The Trust has commissioned a memorial to honour Wojtek, and remember the courage of all Polish soldiers.  It will be located in Princes Street Garden in Edinburgh, Scotland.  Planning permission was received from the City of Edinburgh Council on 16 September 2013 (13/02699/FUL).
The memorial will take the form of a life and a quarter bronze statue of a Polish soldier with Wojtek, and a 4m low relief pictorial panel to be set on a granite platform.  The ambition is to source the granite from Poland so that the soldier and the bear can stand on a piece of Polish homeland.  The sculptor is Alan Beattie Herriot  and the caster Powderhall Bronze  in Edinburgh. Its setting has been designed by Raymond Muszynski of Morris & Steedman Associates.

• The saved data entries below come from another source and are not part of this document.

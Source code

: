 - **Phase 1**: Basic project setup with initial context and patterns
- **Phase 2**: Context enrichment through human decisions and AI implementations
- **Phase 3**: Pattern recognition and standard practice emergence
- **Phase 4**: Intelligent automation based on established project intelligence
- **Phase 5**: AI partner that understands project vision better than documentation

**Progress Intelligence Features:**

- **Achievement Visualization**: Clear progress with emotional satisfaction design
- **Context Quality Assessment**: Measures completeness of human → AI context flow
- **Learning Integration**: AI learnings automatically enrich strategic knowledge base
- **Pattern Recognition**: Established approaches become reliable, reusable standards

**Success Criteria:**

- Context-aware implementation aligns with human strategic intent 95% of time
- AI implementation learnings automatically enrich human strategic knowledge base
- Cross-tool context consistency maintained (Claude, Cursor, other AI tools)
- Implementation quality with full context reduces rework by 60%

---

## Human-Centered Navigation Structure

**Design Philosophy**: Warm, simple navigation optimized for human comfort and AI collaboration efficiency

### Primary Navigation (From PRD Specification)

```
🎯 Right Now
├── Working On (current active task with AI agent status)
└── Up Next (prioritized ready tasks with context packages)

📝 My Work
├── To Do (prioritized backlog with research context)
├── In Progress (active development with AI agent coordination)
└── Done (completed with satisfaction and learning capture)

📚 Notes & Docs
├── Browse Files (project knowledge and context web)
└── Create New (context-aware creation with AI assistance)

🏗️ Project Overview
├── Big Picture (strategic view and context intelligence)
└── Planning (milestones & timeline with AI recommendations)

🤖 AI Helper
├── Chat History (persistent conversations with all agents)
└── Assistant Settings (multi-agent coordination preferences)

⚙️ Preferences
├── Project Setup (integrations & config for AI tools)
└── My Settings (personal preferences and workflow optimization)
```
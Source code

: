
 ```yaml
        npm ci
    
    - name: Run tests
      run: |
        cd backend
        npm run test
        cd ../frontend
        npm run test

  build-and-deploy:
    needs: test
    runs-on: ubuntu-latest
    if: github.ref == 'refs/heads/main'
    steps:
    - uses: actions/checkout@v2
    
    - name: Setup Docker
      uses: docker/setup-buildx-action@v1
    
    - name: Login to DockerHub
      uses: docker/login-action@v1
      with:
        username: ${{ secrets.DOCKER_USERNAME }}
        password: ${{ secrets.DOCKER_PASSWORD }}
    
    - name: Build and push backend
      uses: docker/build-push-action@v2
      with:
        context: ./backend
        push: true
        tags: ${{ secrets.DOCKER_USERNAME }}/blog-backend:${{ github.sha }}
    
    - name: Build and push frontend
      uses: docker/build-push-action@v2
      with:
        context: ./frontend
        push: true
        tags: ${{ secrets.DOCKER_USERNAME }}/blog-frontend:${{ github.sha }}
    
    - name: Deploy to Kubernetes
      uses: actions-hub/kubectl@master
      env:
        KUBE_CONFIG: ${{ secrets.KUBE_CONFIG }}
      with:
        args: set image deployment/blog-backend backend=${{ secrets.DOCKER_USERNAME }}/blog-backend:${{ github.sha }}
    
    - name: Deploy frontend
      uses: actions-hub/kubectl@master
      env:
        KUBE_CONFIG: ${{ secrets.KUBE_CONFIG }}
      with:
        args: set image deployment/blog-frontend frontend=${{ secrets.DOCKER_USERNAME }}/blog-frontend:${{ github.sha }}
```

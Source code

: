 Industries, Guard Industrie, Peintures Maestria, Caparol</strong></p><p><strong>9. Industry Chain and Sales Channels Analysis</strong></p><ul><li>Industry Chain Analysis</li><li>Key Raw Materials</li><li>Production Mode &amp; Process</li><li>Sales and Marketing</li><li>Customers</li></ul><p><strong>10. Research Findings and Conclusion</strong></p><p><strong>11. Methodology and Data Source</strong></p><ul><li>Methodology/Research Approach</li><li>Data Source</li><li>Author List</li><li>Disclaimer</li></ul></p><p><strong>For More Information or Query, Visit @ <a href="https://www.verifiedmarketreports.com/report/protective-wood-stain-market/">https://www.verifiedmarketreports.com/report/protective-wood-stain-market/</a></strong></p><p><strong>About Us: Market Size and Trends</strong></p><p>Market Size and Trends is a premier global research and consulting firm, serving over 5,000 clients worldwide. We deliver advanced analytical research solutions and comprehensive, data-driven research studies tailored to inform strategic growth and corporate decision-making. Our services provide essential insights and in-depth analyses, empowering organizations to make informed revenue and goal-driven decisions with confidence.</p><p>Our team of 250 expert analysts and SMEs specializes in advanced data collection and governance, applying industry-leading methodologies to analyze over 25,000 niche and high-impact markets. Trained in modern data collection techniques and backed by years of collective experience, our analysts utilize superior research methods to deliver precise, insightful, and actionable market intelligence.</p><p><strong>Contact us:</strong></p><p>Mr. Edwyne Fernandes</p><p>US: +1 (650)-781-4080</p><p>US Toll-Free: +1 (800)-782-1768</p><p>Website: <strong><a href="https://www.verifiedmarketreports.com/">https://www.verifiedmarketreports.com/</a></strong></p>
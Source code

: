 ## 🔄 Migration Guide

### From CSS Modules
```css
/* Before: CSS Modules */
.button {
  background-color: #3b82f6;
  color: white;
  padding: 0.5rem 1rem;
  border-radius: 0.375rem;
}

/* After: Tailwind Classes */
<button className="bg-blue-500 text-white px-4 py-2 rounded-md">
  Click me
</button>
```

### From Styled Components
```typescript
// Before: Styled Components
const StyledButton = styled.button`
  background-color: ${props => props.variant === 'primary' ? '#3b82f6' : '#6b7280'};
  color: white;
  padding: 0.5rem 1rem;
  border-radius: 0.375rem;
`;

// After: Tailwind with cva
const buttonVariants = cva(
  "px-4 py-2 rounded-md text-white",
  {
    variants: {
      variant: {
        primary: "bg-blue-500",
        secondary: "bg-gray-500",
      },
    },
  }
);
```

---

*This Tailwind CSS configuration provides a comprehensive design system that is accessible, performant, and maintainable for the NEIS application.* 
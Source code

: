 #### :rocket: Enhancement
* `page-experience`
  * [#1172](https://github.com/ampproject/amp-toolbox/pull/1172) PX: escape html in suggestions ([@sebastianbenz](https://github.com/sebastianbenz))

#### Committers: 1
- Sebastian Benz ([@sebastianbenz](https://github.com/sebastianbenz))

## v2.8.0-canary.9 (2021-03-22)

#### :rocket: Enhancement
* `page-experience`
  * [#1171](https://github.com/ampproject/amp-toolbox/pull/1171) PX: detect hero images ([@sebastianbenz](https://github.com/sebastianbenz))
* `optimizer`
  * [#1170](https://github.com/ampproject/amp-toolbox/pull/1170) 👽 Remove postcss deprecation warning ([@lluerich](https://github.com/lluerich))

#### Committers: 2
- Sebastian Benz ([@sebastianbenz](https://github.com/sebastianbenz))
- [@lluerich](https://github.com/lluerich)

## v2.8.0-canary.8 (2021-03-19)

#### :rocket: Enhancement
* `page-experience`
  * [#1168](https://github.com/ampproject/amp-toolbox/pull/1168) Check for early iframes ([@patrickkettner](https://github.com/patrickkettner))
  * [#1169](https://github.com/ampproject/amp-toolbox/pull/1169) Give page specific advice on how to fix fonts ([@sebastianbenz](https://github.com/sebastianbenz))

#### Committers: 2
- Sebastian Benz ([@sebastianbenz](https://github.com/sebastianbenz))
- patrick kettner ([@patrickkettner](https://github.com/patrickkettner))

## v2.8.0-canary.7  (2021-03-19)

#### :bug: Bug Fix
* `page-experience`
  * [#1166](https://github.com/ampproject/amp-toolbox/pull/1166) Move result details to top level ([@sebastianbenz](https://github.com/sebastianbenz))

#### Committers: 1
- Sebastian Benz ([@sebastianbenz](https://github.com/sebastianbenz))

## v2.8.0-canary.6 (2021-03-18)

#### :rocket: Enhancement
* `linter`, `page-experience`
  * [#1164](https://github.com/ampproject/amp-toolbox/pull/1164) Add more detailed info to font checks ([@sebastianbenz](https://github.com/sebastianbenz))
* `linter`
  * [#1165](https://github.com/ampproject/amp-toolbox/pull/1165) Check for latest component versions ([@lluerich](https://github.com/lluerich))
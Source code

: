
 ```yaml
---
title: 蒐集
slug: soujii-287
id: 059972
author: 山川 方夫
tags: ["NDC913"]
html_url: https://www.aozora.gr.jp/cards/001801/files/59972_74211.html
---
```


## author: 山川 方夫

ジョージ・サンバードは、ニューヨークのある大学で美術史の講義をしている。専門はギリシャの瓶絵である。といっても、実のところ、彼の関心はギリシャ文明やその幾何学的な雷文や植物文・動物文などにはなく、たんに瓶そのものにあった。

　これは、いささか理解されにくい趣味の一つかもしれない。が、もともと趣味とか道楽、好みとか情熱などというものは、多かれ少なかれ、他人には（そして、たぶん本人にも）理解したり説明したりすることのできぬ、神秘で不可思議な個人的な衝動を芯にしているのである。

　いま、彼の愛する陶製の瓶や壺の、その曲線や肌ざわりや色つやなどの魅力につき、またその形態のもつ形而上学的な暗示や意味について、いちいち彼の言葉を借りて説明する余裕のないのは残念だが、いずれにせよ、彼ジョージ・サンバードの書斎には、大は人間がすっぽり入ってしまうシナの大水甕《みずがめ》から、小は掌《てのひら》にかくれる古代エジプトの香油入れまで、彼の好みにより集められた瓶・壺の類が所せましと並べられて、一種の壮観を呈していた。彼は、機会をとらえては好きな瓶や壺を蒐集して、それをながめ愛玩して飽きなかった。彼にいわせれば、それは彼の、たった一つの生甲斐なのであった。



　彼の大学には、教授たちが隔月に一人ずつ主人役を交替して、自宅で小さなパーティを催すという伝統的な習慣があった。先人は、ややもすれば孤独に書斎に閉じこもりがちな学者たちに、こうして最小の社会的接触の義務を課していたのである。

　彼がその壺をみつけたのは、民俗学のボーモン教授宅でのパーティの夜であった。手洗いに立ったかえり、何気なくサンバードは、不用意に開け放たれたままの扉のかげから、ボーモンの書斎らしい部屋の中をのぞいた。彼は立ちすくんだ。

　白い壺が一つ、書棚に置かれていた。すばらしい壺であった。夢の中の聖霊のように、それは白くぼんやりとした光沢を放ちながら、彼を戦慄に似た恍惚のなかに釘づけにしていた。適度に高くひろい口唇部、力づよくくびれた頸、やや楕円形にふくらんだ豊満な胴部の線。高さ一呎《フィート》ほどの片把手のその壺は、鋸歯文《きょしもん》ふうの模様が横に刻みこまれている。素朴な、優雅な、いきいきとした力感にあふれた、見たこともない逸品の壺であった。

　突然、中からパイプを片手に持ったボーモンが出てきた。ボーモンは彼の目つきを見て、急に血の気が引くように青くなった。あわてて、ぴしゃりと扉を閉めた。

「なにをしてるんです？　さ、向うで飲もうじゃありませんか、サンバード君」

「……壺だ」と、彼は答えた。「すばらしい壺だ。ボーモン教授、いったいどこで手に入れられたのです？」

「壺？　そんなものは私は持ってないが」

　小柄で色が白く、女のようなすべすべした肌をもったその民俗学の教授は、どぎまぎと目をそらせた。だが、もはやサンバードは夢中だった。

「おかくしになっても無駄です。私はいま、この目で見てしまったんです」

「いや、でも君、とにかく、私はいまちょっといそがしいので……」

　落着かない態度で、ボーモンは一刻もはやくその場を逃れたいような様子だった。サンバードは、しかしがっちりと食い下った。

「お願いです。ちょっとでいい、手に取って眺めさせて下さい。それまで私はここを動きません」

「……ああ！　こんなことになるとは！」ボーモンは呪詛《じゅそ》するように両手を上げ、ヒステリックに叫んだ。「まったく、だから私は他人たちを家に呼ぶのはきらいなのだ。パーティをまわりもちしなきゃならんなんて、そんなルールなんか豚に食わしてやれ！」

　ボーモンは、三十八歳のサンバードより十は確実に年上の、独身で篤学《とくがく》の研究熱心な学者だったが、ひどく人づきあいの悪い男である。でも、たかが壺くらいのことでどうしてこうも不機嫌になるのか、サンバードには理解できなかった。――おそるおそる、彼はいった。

The statue will be located on the terrace walk at the west end of Princes Street Gardens, on the south side of the main terrace at the corner of a pathway leading down into the main area of the gardens. The figures are standing, waiting to engage with the passers by.  This is an important part of the story for this most sociable bear and his keeper. Wide stone steps will provide a welcome seating point from which to view the gardens.  The  pictorial panel animates the story and provides a sensitive new feature in the gardens.  It will also be cast in bronze. Planting behind the panel of beech and hawthorn will reflect the flora of the country lanes in Berwickshire, where Wojtek lived at Winfield Camp.. Hawthorn is the symbol of love and beech is the symbol of prosperity and friendship

The artistry of the sculpture will be appreciated from Princes Street looking down into the gardens; at the terrace level as a walking encounter with the bear and his keeper; and looking up from the lower path to see the statue in a natural elevation.  Furthermore, the aspect to the castle will be reminiscent of that which faced the soldiers at the final Battle of Monte Cassino  in May 1944 as they fought their way up the slopes assisted by Wojtek.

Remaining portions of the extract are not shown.